- [Task item]:
Find the line that contains "third_room = Room(3, 1)" in the entries below. Output it and each later line exactly, and nothing else.

-------- Records for this exercise --------

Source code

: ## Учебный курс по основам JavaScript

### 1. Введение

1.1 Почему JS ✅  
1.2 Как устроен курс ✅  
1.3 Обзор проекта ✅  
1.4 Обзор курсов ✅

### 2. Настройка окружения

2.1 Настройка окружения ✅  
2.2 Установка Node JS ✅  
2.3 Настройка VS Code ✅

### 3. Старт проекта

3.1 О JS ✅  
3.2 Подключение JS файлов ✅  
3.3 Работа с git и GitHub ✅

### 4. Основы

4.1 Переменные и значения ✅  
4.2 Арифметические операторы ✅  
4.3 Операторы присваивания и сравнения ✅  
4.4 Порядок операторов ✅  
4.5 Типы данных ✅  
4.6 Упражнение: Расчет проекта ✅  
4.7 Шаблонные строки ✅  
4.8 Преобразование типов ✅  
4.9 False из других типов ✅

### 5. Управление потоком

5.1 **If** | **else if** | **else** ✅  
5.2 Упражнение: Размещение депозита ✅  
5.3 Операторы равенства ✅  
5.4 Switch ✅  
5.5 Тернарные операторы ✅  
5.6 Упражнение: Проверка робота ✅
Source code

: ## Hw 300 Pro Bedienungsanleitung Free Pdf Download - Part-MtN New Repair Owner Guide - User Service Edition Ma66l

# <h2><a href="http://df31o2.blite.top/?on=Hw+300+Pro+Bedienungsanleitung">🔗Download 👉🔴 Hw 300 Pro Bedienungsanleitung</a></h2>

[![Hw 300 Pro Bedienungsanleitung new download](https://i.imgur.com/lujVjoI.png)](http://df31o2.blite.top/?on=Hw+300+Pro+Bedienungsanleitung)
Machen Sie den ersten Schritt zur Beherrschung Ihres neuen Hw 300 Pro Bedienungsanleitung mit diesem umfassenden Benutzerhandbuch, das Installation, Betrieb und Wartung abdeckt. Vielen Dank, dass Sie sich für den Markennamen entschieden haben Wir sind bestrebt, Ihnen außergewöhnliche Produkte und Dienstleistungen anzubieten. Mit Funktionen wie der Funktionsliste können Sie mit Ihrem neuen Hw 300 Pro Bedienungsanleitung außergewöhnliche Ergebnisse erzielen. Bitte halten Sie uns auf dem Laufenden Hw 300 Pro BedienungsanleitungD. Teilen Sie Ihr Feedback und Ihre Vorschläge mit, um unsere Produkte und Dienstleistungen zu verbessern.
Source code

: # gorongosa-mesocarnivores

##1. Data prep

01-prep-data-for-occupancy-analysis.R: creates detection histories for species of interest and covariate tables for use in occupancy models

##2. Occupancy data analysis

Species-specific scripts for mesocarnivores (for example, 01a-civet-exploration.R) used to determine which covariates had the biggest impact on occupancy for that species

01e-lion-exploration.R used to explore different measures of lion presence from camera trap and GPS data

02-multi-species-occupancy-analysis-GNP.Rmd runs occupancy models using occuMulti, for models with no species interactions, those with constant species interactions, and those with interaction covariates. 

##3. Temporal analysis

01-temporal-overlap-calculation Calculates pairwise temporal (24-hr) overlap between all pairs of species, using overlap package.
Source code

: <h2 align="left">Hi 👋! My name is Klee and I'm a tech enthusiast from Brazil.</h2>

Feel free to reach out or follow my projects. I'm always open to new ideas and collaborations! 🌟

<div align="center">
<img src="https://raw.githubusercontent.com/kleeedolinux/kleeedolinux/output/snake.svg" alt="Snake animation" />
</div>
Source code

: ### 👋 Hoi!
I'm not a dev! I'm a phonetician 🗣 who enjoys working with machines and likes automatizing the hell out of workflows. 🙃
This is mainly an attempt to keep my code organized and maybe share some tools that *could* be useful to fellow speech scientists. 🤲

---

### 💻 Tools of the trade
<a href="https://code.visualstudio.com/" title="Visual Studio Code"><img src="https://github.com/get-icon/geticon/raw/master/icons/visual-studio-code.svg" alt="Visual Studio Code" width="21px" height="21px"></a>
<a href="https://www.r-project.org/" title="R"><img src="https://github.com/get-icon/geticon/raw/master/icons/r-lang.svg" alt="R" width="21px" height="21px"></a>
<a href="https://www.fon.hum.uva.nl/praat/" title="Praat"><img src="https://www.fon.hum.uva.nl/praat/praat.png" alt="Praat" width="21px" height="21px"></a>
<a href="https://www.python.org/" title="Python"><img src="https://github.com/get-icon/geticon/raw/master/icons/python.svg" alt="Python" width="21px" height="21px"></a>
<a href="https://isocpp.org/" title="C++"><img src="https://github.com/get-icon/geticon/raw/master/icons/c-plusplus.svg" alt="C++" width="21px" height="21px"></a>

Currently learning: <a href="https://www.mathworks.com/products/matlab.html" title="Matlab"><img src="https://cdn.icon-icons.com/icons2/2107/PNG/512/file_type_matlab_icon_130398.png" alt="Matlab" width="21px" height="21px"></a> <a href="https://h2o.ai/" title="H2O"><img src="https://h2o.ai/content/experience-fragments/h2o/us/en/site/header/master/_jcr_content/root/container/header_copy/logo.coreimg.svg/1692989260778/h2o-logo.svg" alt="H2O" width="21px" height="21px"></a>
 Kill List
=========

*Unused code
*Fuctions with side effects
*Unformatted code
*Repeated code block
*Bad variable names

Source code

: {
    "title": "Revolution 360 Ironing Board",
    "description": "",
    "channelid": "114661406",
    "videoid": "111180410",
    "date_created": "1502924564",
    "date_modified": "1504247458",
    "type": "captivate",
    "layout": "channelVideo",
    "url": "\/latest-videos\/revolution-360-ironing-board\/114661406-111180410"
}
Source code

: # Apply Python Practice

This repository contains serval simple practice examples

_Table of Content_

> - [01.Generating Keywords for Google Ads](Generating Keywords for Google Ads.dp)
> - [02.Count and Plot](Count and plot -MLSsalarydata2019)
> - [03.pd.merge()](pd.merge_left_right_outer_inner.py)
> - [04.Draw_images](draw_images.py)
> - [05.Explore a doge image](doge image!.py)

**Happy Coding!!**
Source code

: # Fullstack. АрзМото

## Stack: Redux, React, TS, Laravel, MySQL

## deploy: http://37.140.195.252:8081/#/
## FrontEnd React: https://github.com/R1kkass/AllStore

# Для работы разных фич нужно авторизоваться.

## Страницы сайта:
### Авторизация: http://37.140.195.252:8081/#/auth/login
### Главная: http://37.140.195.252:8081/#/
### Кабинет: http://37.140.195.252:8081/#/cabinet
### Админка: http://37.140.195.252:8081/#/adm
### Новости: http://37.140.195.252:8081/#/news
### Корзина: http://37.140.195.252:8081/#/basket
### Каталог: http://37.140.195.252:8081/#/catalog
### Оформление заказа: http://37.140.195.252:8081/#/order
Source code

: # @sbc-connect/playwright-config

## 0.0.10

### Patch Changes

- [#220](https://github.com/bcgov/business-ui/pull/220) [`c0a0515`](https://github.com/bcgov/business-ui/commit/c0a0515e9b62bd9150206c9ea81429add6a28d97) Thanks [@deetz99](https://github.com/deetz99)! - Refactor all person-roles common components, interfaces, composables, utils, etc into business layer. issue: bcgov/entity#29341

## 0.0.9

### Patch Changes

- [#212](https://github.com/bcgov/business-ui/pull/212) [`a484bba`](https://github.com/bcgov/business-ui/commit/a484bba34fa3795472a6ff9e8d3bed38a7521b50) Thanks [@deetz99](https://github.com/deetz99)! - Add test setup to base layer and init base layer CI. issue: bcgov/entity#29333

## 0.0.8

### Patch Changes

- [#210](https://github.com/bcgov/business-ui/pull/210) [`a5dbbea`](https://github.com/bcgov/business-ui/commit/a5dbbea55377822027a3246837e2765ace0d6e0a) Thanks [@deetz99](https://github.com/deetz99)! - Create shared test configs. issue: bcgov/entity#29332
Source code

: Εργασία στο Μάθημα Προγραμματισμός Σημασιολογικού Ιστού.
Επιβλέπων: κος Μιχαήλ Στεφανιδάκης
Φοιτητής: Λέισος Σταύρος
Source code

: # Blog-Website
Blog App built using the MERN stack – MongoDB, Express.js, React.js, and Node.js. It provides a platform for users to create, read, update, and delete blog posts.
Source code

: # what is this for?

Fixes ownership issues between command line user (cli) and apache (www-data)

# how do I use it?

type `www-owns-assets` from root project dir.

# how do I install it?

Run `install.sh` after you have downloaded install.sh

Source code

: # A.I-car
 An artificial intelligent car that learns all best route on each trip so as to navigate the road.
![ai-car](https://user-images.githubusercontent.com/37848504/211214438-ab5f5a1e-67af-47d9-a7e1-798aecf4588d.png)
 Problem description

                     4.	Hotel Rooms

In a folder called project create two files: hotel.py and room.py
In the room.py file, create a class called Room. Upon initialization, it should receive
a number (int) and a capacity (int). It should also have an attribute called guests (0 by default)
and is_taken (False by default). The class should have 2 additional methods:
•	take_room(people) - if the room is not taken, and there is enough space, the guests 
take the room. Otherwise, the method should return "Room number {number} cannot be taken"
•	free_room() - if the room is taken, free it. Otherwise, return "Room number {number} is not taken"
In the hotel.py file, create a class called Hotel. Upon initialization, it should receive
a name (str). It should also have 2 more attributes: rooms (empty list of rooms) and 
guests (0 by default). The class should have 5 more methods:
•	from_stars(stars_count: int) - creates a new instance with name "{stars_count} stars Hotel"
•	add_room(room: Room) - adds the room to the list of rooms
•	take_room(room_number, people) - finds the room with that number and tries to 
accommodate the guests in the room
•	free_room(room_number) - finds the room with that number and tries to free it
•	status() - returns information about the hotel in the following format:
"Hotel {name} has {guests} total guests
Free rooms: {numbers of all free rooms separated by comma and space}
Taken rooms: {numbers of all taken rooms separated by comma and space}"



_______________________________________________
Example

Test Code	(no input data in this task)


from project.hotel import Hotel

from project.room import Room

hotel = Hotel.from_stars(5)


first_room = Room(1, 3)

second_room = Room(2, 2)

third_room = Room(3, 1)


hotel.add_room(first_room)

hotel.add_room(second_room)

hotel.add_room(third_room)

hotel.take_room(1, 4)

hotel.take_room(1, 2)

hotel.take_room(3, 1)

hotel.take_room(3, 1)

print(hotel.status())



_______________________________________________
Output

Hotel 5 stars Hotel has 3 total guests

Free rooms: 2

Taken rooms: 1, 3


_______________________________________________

--------

- [Response to this task]:
third_room = Room(3, 1)


hotel.add_room(first_room)

hotel.add_room(second_room)

hotel.add_room(third_room)

hotel.take_room(1, 4)

hotel.take_room(1, 2)

hotel.take_room(3, 1)

hotel.take_room(3, 1)

print(hotel.status())



_______________________________________________
Output

Hotel 5 stars Hotel has 3 total guests

Free rooms: 2

Taken rooms: 1, 3


_______________________________________________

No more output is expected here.